駒木ハヤトの西日本ボクシングレポートアーカイブ

かつて京阪神地区のボクシング会場に通い詰め、レポートを記した男ありけり。はてなダイアリーから記事をインポートしたものの、ブログ化して格段に読み難くなってしまいました。

第3試合・フェザー級6回戦/●忠地啓太[ウォズ](6R2分30秒KO)金沢かつし[ハラダ]○

両者戦績は忠地6勝(2KO)4敗、金沢5勝(2KO)5敗。忠地は昨年度の新人王戦で西日本決勝までコマを進めるも1RKO負け。その後も迷走するような試合内容で連敗を重ね、ここまで長期休養していた。金沢は新人王戦2回戦で、後の西軍代表・金丸清隆[正拳]に敗れて以来の再起戦。
1R。金沢があからさまな強打狙いに出ると、忠地もこれにカウンター気味の強振で応じてリスキーな打撃戦に。忠地も散発的に右ストレートやフックを決めたが、金沢がラウンド半ばで得意の右フックをクリーンヒットさせて鮮やかなノックダウン。
2R。ロングレンジからヒット&アウェイの打ち合い。共にワン・ツー、フック中心の強振合戦でスリリングだが、ヒットは不完全かつ少数で両者戦果の乏しい内容に。全体的に見れば忠地が小差リードで最終盤を迎えたが、最後の最後に金沢がヒット2発で肉薄する。
3R。ラウンド前半は距離を取っての牽制に終始も、後半から忠地が先手で攻勢に出る。左を当てて主導権を握ると、その後も左でヒットを連発して優勢ガッチリ。
4R。このラウンドも距離を開けての打撃戦に。忠地が左、金沢が右の強打を中心にダメージ・ヒットを狙う。忠地がラウンド前半を支配するが、後半からは金沢がワン・ツーを立て続けに決めて逆転した。
5R。ラウンド序盤は牽制ばかりだったが、中盤からは距離の詰まった打撃戦。忠地がフック中心に右強打を当て、終盤にも右ストレートを有効打して優勢。金沢もフックで応戦して差は小さいが……
6R。ジャブ、ストレート中心の打撃戦。

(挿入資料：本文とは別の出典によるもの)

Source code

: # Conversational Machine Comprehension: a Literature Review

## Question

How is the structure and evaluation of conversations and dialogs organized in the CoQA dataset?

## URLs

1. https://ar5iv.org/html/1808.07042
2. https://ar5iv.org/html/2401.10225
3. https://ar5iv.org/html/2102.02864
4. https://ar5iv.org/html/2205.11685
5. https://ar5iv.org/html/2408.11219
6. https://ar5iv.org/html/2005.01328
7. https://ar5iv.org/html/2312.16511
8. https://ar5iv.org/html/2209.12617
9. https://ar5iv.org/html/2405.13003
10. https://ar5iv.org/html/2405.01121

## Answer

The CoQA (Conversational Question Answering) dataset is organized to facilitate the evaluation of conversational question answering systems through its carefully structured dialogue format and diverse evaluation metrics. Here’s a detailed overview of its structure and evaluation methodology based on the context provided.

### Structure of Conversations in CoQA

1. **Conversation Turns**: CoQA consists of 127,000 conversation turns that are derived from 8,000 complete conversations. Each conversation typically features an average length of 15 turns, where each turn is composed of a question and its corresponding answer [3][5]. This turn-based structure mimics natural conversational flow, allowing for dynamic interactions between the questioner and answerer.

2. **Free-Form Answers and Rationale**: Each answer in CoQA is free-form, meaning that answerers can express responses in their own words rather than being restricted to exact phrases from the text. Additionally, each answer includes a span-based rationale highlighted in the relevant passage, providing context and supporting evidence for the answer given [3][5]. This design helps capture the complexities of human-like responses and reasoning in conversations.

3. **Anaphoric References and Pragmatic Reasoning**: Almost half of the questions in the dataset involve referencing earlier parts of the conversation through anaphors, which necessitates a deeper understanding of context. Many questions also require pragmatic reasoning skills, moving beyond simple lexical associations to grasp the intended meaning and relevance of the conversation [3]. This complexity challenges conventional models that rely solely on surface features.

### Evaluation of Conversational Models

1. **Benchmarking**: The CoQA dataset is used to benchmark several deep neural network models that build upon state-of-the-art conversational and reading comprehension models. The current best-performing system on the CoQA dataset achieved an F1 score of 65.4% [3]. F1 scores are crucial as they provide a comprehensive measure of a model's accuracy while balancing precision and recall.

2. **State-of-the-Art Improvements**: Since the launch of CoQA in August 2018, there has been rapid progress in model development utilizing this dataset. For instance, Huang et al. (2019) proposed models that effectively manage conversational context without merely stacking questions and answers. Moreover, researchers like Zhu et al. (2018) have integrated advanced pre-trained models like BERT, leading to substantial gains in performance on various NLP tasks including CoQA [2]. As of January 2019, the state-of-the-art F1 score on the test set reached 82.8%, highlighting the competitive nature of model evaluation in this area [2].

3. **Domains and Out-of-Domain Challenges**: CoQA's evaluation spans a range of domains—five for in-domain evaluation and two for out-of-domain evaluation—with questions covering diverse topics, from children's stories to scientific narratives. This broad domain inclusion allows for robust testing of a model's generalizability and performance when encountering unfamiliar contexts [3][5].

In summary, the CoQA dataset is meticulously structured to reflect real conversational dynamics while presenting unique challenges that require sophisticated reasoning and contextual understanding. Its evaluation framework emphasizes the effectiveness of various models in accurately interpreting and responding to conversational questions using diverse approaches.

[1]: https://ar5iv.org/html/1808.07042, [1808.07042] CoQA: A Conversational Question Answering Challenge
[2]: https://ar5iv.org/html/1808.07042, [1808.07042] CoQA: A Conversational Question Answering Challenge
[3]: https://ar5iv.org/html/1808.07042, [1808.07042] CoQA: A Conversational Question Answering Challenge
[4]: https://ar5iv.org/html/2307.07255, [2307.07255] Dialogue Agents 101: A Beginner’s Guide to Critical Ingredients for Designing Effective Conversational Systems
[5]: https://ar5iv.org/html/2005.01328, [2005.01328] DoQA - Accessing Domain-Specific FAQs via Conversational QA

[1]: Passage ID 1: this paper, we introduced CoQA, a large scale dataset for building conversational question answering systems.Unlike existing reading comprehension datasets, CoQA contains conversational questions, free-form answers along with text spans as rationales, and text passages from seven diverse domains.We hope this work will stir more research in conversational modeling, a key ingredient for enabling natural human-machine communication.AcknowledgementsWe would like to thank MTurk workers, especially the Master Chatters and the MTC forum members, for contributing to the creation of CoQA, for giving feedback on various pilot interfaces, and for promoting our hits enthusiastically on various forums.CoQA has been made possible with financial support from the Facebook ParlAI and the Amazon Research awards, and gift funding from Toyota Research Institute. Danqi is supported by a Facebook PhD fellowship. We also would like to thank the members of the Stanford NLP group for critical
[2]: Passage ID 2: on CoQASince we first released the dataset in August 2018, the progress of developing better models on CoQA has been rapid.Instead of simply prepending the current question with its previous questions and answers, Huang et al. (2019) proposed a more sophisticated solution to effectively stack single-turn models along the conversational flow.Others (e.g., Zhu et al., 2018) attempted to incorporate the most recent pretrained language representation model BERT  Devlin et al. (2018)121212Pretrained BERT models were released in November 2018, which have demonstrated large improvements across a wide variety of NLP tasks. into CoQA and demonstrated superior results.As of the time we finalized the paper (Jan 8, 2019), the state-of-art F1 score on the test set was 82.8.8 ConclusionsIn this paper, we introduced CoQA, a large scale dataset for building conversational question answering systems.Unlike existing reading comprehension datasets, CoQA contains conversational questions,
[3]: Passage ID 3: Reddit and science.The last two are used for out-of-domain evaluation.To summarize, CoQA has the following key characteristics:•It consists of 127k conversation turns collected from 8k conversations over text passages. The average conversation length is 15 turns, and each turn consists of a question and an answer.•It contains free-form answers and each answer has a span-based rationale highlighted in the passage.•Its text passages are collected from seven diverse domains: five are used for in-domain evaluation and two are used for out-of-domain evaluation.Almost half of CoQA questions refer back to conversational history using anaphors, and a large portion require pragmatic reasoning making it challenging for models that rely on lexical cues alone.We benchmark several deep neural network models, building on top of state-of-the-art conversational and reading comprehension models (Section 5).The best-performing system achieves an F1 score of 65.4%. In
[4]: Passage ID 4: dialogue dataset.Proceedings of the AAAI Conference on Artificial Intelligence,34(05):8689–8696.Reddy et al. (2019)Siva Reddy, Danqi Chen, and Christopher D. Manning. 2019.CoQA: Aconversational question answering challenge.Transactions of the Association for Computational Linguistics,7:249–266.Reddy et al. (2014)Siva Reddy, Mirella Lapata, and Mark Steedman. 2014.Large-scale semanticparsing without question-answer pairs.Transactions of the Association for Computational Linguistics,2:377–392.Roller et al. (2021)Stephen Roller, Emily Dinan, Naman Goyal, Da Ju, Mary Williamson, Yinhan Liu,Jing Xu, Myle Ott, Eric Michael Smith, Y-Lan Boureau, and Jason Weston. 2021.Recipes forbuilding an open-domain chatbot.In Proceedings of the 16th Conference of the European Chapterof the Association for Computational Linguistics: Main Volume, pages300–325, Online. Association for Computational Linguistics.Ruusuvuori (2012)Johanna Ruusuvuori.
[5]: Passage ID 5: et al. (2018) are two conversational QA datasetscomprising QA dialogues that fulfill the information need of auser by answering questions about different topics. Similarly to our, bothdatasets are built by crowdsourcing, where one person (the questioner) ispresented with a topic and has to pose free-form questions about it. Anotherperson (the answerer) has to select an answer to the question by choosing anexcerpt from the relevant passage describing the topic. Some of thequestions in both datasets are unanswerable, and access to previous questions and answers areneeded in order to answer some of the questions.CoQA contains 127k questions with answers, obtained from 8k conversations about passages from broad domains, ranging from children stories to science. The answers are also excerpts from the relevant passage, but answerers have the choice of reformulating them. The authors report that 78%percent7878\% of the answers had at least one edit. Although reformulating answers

金沢がワン・ツーにフックを散らした3〜4連続のコンビネーションで打ち合いを優勢に制すと、ワン・ツーで抵抗する忠地を振り切るように左右の連打を浴びせてクリーン・ノックダウン。カウントの始まった直後にタオルが投入され、KOの裁定。
金沢は1Rに得意の右フックでダウンを奪ったが、その後は彼らしからぬワン・ツー中心の攻撃を多用し、やや攻めあぐむ場面も。だが最後は、そのワン・ツーにフックを融合させた攻勢で一気に突き放した。この進境とそれに至る意欲は大いに買いたい。6回戦上位から8回戦にも手が届くパフォーマンス。
忠地は、ここ2戦で見せた迷いを吹っ切るように、以前のそれに近い攻撃的なファイトスタイルで臨んだが、連打の打ち合いで負かされて無念の三連敗。今日は迷走の末、ではなく現時点での地力の差での敗北。言い方を換えれば、上を目指そうとする選手と、以前の自分を取り戻すのに奮闘する選手との勢いの差がモロに出た形。